Task brief: Please repeat the records below exactly, from the first line through the line containing "[1]: /news/tag/javascript/", and nothing more.

╔══

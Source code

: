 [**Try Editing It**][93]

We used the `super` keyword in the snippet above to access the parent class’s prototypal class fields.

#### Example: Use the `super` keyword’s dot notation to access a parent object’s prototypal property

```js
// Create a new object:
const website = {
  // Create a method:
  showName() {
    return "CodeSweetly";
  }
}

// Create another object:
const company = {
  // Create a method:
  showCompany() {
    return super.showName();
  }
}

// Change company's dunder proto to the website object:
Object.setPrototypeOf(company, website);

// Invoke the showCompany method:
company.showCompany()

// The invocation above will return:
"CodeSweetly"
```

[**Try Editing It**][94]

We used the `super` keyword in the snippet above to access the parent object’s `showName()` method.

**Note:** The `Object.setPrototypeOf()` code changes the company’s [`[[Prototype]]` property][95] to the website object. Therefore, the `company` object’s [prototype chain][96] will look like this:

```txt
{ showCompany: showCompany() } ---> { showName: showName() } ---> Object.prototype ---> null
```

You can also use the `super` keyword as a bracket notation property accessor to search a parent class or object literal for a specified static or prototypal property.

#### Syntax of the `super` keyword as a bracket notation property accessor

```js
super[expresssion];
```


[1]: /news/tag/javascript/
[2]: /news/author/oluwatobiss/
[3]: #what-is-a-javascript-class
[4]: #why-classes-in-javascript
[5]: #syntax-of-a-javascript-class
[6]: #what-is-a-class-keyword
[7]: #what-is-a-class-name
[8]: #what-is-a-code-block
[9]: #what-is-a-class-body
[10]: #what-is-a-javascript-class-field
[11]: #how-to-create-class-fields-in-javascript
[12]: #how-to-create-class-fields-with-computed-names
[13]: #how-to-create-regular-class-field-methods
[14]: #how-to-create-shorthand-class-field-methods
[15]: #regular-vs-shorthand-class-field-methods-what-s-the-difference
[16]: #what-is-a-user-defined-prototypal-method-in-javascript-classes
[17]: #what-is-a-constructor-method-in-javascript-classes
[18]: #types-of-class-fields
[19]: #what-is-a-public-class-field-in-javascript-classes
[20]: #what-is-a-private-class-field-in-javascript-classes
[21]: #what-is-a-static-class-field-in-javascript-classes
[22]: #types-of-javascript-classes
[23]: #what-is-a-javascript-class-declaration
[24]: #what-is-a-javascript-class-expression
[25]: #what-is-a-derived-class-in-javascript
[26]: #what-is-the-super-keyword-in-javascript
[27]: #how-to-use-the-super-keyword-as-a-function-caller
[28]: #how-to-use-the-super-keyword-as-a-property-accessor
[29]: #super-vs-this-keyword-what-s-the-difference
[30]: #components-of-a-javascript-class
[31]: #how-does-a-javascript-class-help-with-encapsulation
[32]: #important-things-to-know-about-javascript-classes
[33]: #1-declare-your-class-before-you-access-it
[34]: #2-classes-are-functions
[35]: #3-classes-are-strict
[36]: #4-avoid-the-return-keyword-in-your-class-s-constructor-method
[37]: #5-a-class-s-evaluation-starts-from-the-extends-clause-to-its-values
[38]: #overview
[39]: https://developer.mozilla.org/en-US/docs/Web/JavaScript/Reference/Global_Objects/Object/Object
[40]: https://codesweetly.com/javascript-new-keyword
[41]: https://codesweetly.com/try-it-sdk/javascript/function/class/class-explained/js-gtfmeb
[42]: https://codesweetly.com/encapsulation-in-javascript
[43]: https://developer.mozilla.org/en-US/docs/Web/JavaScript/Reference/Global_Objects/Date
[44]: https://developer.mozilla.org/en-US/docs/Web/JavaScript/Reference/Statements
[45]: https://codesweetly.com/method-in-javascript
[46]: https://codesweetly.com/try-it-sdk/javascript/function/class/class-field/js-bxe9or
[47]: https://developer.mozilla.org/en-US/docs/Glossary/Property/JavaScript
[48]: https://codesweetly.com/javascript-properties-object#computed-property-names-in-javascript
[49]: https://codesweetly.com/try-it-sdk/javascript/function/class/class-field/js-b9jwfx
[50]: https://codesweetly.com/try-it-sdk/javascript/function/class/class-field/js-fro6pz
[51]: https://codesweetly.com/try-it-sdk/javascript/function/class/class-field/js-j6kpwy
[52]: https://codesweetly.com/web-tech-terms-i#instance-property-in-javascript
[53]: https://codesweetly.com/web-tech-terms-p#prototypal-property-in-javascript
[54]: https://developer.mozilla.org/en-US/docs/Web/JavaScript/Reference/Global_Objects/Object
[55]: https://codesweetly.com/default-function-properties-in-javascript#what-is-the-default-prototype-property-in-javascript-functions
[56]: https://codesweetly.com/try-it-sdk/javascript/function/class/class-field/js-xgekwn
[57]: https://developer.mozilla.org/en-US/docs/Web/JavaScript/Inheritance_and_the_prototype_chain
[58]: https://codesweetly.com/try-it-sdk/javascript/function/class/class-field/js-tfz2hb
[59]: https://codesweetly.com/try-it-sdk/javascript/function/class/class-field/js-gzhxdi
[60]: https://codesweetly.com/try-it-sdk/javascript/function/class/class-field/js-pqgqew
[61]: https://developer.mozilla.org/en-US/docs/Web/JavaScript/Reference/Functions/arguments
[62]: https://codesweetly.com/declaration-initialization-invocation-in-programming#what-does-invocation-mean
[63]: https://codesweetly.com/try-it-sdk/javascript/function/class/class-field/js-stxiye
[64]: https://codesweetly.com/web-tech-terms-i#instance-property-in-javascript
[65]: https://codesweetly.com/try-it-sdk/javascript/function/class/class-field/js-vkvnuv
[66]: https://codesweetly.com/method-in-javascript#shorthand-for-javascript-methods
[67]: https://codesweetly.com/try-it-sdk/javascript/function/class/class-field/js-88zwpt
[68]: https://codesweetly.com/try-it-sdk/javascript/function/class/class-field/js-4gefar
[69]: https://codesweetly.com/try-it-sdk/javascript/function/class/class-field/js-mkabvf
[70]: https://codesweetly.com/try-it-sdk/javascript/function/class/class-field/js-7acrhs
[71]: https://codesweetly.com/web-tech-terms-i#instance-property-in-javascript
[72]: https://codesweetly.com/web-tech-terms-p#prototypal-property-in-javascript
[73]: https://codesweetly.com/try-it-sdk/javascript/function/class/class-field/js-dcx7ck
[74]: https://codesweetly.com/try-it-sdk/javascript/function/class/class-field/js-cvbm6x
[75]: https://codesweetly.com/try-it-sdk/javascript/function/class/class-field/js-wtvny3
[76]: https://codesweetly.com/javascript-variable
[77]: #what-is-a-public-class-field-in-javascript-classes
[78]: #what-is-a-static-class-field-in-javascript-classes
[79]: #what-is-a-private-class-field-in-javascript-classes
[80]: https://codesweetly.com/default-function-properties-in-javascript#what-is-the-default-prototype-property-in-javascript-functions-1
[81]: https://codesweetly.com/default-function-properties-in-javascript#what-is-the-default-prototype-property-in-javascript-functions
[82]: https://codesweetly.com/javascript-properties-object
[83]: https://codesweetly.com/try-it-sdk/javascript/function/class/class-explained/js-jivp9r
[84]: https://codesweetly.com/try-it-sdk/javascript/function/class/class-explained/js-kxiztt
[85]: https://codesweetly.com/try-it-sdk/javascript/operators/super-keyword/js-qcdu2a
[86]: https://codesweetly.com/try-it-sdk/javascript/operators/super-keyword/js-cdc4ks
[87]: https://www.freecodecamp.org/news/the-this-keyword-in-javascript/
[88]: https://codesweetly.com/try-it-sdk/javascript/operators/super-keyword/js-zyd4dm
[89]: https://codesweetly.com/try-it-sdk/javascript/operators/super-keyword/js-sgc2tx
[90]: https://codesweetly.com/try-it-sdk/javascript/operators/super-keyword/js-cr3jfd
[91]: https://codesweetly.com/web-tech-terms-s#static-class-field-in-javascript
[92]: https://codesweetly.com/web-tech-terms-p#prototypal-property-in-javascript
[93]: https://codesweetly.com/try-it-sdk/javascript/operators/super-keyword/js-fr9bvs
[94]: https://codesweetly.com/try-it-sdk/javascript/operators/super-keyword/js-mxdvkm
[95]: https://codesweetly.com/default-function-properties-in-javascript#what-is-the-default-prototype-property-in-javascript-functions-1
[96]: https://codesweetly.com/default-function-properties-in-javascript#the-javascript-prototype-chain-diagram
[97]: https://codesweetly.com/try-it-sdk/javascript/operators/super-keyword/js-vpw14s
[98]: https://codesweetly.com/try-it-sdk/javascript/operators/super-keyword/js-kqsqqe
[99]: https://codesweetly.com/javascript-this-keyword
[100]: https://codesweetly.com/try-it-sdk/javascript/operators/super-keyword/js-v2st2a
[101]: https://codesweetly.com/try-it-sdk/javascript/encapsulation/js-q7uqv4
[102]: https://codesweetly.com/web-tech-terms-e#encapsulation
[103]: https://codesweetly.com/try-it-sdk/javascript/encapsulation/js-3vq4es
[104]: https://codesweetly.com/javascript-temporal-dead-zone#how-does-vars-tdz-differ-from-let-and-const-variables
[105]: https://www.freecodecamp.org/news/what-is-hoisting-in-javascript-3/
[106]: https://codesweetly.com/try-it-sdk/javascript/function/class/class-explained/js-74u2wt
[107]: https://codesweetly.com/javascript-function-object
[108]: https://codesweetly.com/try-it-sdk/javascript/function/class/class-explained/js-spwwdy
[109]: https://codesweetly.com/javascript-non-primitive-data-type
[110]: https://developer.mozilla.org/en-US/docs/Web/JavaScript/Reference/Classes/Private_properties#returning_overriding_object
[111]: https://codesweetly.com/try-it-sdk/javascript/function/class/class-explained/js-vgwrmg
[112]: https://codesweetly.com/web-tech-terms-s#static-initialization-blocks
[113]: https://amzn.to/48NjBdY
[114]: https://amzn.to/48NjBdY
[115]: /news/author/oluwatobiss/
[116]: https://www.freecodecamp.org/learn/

╚══

Reply:
Source code

: [**Try Editing It**][93]

We used the `super` keyword in the snippet above to access the parent class’s prototypal class fields.

#### Example: Use the `super` keyword’s dot notation to access a parent object’s prototypal property

```js
// Create a new object:
const website = {
  // Create a method:
  showName() {
    return "CodeSweetly";
  }
}

// Create another object:
const company = {
  // Create a method:
  showCompany() {
    return super.showName();
  }
}

// Change company's dunder proto to the website object:
Object.setPrototypeOf(company, website);

// Invoke the showCompany method:
company.showCompany()

// The invocation above will return:
"CodeSweetly"
```

[**Try Editing It**][94]

We used the `super` keyword in the snippet above to access the parent object’s `showName()` method.

**Note:** The `Object.setPrototypeOf()` code changes the company’s [`[[Prototype]]` property][95] to the website object. Therefore, the `company` object’s [prototype chain][96] will look like this:

```txt
{ showCompany: showCompany() } ---> { showName: showName() } ---> Object.prototype ---> null
```

You can also use the `super` keyword as a bracket notation property accessor to search a parent class or object literal for a specified static or prototypal property.

#### Syntax of the `super` keyword as a bracket notation property accessor

```js
super[expresssion];
```


[1]: /news/tag/javascript/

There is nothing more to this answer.